Data records:

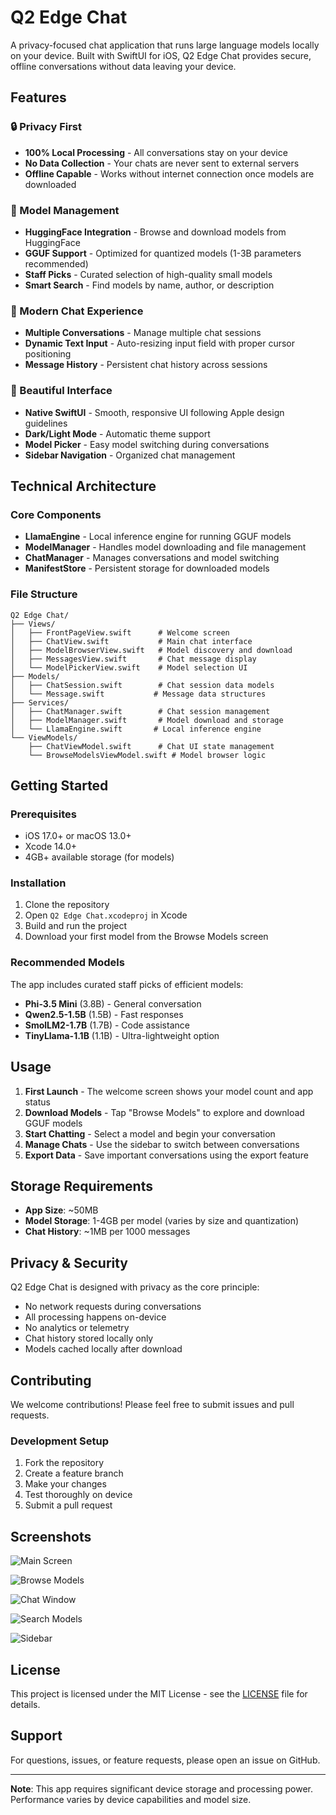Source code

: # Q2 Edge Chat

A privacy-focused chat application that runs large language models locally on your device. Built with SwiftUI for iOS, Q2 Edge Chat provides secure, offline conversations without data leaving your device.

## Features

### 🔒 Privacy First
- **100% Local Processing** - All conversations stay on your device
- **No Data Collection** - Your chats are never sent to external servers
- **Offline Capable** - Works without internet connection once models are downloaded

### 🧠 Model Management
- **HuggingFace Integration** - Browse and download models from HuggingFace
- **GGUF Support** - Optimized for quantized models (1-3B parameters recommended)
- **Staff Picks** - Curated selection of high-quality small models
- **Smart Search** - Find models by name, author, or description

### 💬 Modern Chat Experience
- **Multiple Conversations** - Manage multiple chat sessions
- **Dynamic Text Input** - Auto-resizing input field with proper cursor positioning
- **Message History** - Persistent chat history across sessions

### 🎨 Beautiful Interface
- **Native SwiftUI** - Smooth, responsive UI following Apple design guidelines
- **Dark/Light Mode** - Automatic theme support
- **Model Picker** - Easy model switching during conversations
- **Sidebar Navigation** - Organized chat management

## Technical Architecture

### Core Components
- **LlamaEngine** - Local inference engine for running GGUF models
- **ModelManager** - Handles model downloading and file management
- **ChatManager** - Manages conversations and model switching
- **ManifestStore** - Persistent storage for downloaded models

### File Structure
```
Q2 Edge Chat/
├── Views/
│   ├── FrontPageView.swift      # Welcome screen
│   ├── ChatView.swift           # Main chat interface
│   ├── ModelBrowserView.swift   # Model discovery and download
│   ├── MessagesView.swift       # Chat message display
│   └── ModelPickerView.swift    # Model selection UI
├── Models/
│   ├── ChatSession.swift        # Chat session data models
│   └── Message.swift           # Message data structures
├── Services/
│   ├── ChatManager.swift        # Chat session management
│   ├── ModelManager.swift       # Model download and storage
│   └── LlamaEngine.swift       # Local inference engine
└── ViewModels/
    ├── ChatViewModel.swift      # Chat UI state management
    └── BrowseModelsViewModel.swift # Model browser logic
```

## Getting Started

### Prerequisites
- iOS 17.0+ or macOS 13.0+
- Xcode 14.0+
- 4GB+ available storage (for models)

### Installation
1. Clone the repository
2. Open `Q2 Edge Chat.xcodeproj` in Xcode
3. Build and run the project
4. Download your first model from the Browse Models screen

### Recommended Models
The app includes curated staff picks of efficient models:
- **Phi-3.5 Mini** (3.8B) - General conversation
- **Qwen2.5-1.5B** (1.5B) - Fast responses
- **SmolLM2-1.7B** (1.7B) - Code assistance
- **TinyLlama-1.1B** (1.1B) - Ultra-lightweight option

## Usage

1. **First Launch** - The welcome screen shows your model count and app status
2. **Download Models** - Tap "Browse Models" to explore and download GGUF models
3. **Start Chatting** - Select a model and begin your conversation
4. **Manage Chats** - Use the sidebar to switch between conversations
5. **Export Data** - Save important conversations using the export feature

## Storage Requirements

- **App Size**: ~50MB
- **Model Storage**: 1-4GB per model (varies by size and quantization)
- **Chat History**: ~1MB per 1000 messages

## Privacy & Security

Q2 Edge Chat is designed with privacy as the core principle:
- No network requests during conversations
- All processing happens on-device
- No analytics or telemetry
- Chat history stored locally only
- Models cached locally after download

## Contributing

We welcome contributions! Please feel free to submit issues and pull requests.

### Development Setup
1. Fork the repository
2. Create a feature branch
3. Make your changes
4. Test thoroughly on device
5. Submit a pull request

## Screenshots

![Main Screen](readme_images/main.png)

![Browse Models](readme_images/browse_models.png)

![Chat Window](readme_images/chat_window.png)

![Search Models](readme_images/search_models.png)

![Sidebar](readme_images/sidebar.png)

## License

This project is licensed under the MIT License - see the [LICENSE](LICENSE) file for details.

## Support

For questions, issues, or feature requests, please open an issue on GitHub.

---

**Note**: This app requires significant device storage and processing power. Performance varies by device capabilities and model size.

* * *

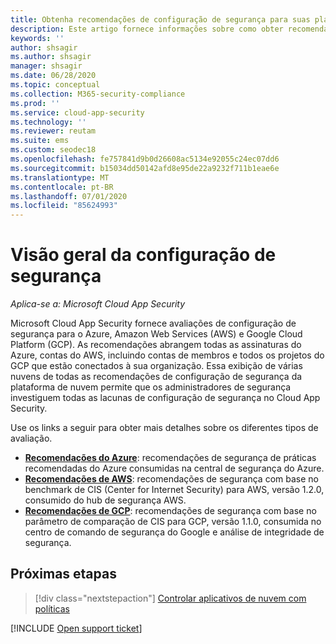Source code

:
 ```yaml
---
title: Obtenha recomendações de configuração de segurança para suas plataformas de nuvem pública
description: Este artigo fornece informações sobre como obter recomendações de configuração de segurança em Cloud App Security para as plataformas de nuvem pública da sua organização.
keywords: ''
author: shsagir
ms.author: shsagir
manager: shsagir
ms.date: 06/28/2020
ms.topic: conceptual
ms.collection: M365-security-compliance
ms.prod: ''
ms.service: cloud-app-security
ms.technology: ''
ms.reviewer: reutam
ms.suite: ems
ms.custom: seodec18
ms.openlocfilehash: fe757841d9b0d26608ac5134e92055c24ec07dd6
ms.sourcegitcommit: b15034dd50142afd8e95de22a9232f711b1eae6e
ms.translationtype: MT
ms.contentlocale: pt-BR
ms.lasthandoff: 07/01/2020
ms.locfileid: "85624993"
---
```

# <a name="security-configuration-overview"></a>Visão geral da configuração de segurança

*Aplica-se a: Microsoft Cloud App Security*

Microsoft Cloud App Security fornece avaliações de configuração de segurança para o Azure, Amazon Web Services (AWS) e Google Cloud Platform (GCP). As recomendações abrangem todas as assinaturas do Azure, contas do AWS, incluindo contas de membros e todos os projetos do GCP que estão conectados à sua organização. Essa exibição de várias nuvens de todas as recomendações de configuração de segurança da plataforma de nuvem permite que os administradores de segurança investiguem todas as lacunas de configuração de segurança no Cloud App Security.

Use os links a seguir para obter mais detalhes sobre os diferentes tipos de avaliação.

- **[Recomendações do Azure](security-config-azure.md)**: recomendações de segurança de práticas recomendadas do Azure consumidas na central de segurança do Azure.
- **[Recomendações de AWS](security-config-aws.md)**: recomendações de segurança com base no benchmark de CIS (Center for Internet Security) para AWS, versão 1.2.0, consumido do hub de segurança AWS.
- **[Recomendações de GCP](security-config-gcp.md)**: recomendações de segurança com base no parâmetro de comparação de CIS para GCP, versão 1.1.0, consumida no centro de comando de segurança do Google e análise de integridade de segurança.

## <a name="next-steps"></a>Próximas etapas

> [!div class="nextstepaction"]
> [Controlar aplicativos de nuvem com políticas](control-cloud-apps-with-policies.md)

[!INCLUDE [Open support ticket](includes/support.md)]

==

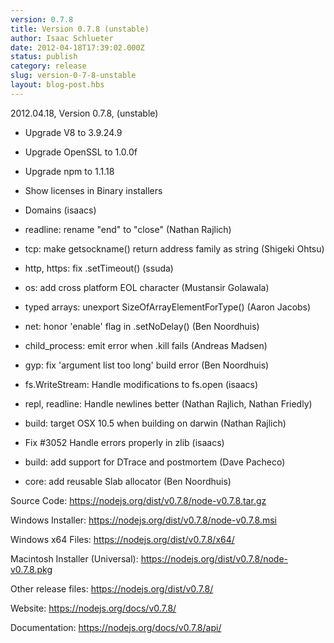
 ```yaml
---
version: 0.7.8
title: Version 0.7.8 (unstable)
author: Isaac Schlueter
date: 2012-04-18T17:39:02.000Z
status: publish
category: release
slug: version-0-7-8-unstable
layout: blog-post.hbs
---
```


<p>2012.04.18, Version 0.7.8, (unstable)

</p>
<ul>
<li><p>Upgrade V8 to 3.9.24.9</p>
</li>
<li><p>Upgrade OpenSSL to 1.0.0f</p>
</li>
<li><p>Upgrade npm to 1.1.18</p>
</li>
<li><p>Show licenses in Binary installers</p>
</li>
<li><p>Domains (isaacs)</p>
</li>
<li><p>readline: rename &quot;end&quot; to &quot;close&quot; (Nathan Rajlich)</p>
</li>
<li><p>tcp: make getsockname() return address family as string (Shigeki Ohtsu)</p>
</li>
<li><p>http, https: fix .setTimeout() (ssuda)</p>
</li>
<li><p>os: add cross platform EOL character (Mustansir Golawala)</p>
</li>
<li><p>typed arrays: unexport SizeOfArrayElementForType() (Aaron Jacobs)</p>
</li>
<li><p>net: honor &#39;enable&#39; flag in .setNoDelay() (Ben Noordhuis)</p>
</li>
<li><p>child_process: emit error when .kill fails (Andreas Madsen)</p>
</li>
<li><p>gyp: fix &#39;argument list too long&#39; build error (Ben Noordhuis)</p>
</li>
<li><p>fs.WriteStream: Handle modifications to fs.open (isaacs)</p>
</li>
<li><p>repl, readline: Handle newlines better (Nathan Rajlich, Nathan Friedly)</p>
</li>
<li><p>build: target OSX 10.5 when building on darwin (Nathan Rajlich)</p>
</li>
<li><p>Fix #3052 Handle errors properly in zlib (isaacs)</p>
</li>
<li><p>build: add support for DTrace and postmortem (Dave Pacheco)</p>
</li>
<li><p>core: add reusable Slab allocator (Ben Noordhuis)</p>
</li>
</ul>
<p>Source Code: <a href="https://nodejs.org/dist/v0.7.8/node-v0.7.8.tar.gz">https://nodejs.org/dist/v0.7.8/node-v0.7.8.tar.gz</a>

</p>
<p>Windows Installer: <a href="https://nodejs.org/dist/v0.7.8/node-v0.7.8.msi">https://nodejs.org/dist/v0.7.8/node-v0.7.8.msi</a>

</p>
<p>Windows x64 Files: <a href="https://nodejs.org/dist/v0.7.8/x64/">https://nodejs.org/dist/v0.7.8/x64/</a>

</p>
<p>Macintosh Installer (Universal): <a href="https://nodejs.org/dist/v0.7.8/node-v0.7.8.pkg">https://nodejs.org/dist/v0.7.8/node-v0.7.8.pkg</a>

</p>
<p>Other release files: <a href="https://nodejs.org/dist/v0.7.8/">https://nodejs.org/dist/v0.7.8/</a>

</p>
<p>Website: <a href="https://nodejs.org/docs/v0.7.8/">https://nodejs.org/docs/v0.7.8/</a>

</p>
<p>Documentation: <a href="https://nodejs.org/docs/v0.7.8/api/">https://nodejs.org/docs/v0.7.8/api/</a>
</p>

### What is being asked
Report the number of lines in the records that include the string "Microsoft", and write no other words.

### Result for this task
2